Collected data
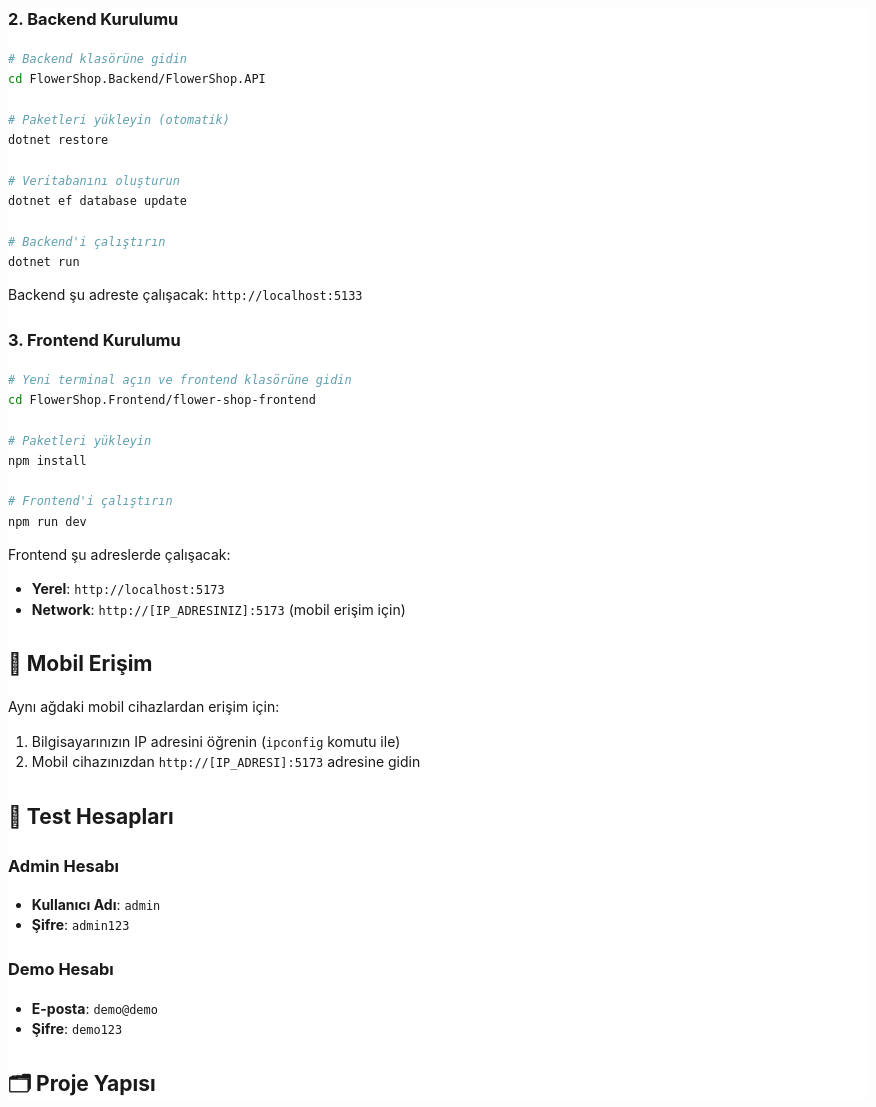 ### 2. Backend Kurulumu
```bash
# Backend klasörüne gidin
cd FlowerShop.Backend/FlowerShop.API

# Paketleri yükleyin (otomatik)
dotnet restore

# Veritabanını oluşturun
dotnet ef database update

# Backend'i çalıştırın
dotnet run
```
Backend şu adreste çalışacak: `http://localhost:5133`

### 3. Frontend Kurulumu
```bash
# Yeni terminal açın ve frontend klasörüne gidin
cd FlowerShop.Frontend/flower-shop-frontend

# Paketleri yükleyin
npm install

# Frontend'i çalıştırın
npm run dev
```
Frontend şu adreslerde çalışacak:
- **Yerel**: `http://localhost:5173`
- **Network**: `http://[IP_ADRESINIZ]:5173` (mobil erişim için)

## 📱 Mobil Erişim

Aynı ağdaki mobil cihazlardan erişim için:
1. Bilgisayarınızın IP adresini öğrenin (`ipconfig` komutu ile)
2. Mobil cihazınızdan `http://[IP_ADRESI]:5173` adresine gidin

## 👥 Test Hesapları

### Admin Hesabı
- **Kullanıcı Adı**: `admin`
- **Şifre**: `admin123`

### Demo Hesabı
- **E-posta**: `demo@demo`
- **Şifre**: `demo123`

## 🗂️ Proje Yapısı
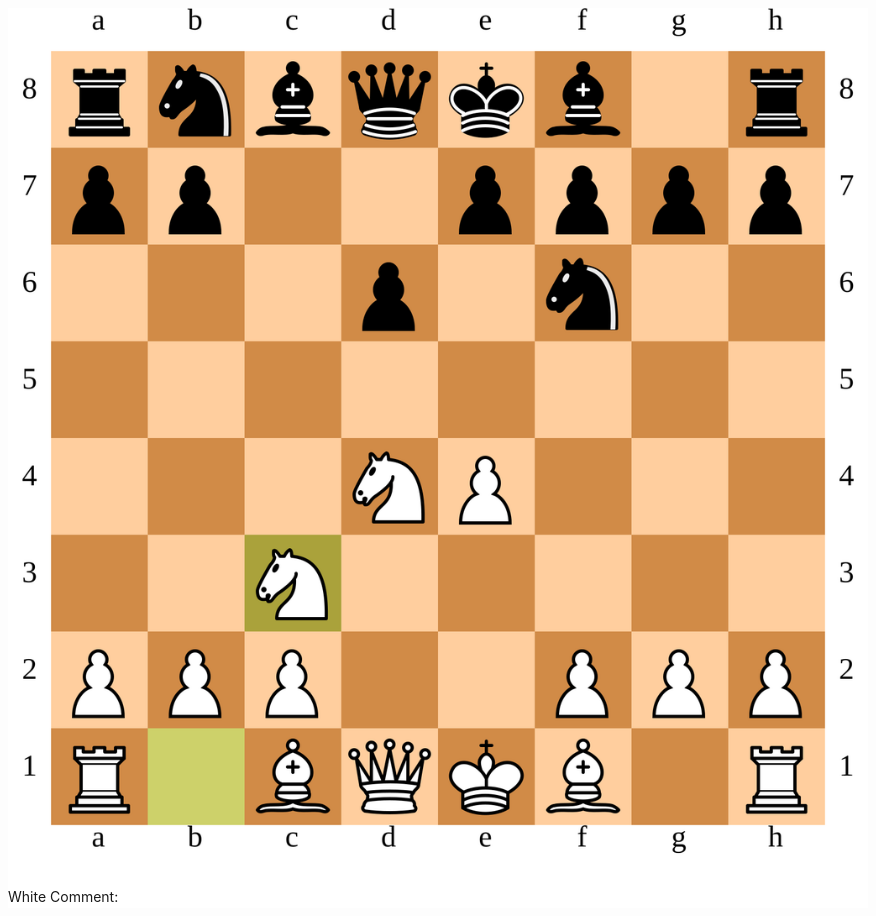 ![Step 5, White ](/img/chess/opening/cicilian_defence_dragon_variation_bw_danning/cicilian_defence_dragon_variation_bw_danning_step05_a_white.svg)

White Comment: 
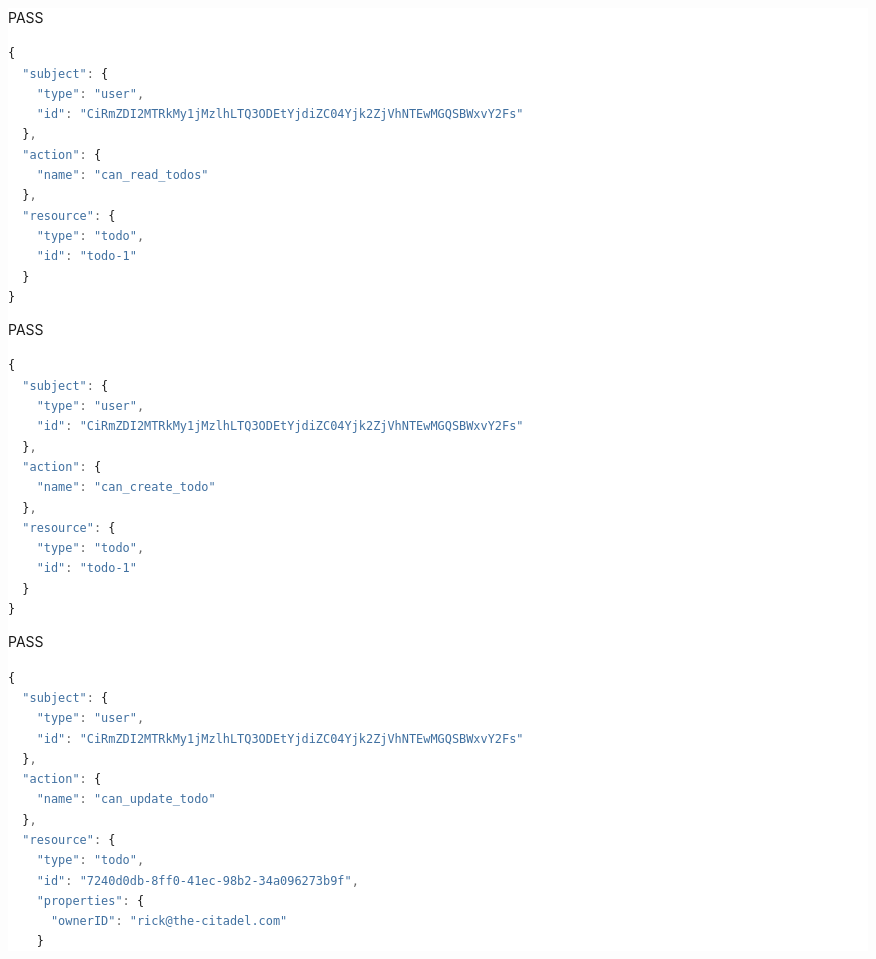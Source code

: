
```js
```

  </td>
  </tr>
  <tr>
    <td bgColor="green">PASS</td>
    <td>

```js
{
  "subject": {
    "type": "user",
    "id": "CiRmZDI2MTRkMy1jMzlhLTQ3ODEtYjdiZC04Yjk2ZjVhNTEwMGQSBWxvY2Fs"
  },
  "action": {
    "name": "can_read_todos"
  },
  "resource": {
    "type": "todo",
    "id": "todo-1"
  }
}
```

  </td>
  </tr>
  <tr>
    <td bgColor="green">PASS</td>
    <td>

```js
{
  "subject": {
    "type": "user",
    "id": "CiRmZDI2MTRkMy1jMzlhLTQ3ODEtYjdiZC04Yjk2ZjVhNTEwMGQSBWxvY2Fs"
  },
  "action": {
    "name": "can_create_todo"
  },
  "resource": {
    "type": "todo",
    "id": "todo-1"
  }
}
```

  </td>
  </tr>
  <tr>
    <td bgColor="green">PASS</td>
    <td>

```js
{
  "subject": {
    "type": "user",
    "id": "CiRmZDI2MTRkMy1jMzlhLTQ3ODEtYjdiZC04Yjk2ZjVhNTEwMGQSBWxvY2Fs"
  },
  "action": {
    "name": "can_update_todo"
  },
  "resource": {
    "type": "todo",
    "id": "7240d0db-8ff0-41ec-98b2-34a096273b9f",
    "properties": {
      "ownerID": "rick@the-citadel.com"
    }
```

* What you are asked to do: Could you retype all the entries exactly, skipping the pictures?

* Answer space:
 ### 2. Backend Kurulumu
```bash
# Backend klasörüne gidin
cd FlowerShop.Backend/FlowerShop.API

# Paketleri yükleyin (otomatik)
dotnet restore

# Veritabanını oluşturun
dotnet ef database update

# Backend'i çalıştırın
dotnet run
```
Backend şu adreste çalışacak: `http://localhost:5133`

### 3. Frontend Kurulumu
```bash
# Yeni terminal açın ve frontend klasörüne gidin
cd FlowerShop.Frontend/flower-shop-frontend

# Paketleri yükleyin
npm install

# Frontend'i çalıştırın
npm run dev
```
Frontend şu adreslerde çalışacak:
- **Yerel**: `http://localhost:5173`
- **Network**: `http://[IP_ADRESINIZ]:5173` (mobil erişim için)

## 📱 Mobil Erişim

Aynı ağdaki mobil cihazlardan erişim için:
1. Bilgisayarınızın IP adresini öğrenin (`ipconfig` komutu ile)
2. Mobil cihazınızdan `http://[IP_ADRESI]:5173` adresine gidin

## 👥 Test Hesapları

### Admin Hesabı
- **Kullanıcı Adı**: `admin`
- **Şifre**: `admin123`

### Demo Hesabı
- **E-posta**: `demo@demo`
- **Şifre**: `demo123`

## 🗂️ Proje Yapısı
 ![Step 5, White ](/img/chess/opening/cicilian_defence_dragon_variation_bw_danning/cicilian_defence_dragon_variation_bw_danning_step05_a_white.svg)

White Comment: 
Source code

:
```js
```

  </td>
  </tr>
  <tr>
    <td bgColor="green">PASS</td>
    <td>

```js
{
  "subject": {
    "type": "user",
    "id": "CiRmZDI2MTRkMy1jMzlhLTQ3ODEtYjdiZC04Yjk2ZjVhNTEwMGQSBWxvY2Fs"
  },
  "action": {
    "name": "can_read_todos"
  },
  "resource": {
    "type": "todo",
    "id": "todo-1"
  }
}
```

  </td>
  </tr>
  <tr>
    <td bgColor="green">PASS</td>
    <td>

```js
{
  "subject": {
    "type": "user",
    "id": "CiRmZDI2MTRkMy1jMzlhLTQ3ODEtYjdiZC04Yjk2ZjVhNTEwMGQSBWxvY2Fs"
  },
  "action": {
    "name": "can_create_todo"
  },
  "resource": {
    "type": "todo",
    "id": "todo-1"
  }
}
```

  </td>
  </tr>
  <tr>
    <td bgColor="green">PASS</td>
    <td>

```js
{
  "subject": {
    "type": "user",
    "id": "CiRmZDI2MTRkMy1jMzlhLTQ3ODEtYjdiZC04Yjk2ZjVhNTEwMGQSBWxvY2Fs"
  },
  "action": {
    "name": "can_update_todo"
  },
  "resource": {
    "type": "todo",
    "id": "7240d0db-8ff0-41ec-98b2-34a096273b9f",
    "properties": {
      "ownerID": "rick@the-citadel.com"
    }
```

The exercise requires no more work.